Harry Lillis Crosby III (born August 8, 1958) is an American investment banker and former actor.

Personal life
Crosby was born at Hollywood Presbyterian Medical Center in Los Angeles, California. He is the fifth son of actor and singer Bing Crosby, and the eldest from Bing's second marriage to actress Kathryn Crosby. Harry is the elder brother of Mary and Nathaniel Crosby; the younger half-brother of Gary, Dennis, Phillip and Lindsay Crosby; the half-uncle of Denise Crosby; and the nephew of Bob Crosby and Larry Crosby.

Crosby has been in investment banking since 1985 and is a partner at Cranemere. He attended the London Academy of Music and Dramatic Art from 1977 to 1980 and received an MBA at Gabelli School of Business of Fordham University.

Investment banking and private equity
Crosby began his career at Lehman Brothers in 1987, working from associate level to director.

In 1993, he became managing director of the Credit Suisse Financial Sponsors Group, where he established key relationships. He subsequently became group head and managing director of North America Financial Sponsors Group at Merrill Lynch, where he managed clients such as KKR, Carlyle and Bain.

In 2005, he became general partner at Snow Phipps, a private equity firm specializing in leveraged acquisitions, build-ups, recapitalizations, restructuring, and growth equity investments, of small to middle market companies. He was involved in the firm's sale of Excel Mining Systems to Orica for approximately $670mn.

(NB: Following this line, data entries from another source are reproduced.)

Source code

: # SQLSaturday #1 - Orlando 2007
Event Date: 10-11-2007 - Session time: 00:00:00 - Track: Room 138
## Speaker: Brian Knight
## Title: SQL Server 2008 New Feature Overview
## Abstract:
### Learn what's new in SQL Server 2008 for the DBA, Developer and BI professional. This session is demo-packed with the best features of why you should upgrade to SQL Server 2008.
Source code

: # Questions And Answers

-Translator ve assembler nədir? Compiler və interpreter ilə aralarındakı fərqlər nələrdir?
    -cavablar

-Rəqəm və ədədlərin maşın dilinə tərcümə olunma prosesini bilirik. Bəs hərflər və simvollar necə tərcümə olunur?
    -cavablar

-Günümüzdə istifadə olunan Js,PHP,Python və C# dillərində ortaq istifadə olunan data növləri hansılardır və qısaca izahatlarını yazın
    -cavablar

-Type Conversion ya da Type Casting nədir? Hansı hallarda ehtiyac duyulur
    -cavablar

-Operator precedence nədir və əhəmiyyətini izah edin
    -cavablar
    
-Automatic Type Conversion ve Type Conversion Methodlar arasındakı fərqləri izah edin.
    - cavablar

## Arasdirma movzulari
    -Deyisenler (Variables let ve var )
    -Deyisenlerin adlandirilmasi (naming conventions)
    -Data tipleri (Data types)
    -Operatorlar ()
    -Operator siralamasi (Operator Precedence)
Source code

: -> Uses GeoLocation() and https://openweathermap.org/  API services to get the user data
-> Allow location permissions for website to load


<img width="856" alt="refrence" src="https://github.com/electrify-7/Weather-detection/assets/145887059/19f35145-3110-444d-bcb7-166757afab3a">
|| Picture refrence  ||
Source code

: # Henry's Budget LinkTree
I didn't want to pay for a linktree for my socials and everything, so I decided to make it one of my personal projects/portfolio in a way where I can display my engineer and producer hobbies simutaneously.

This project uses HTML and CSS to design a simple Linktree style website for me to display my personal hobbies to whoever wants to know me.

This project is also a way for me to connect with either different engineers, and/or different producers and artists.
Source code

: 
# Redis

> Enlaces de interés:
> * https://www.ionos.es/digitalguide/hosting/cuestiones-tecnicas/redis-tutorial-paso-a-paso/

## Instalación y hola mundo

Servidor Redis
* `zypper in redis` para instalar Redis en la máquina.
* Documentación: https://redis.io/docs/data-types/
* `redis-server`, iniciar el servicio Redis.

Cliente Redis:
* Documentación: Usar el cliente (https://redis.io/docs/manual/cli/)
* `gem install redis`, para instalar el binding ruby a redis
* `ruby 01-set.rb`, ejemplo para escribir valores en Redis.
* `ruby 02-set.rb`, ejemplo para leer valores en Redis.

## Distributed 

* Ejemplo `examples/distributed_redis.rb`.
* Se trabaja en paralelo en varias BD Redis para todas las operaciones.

In 2012, he became general partner at Cranemere, investing in middle market private companies in North America, Germany and Austria. Crosby has also served on a number of other corporate boards, including that of Excel Mining Systems.

Philanthropy
Crosby has served on philanthropic boards, including the Monterey Peninsula Foundation, a charitable organisation that funds education, health, human services, arts, community and environmental projects.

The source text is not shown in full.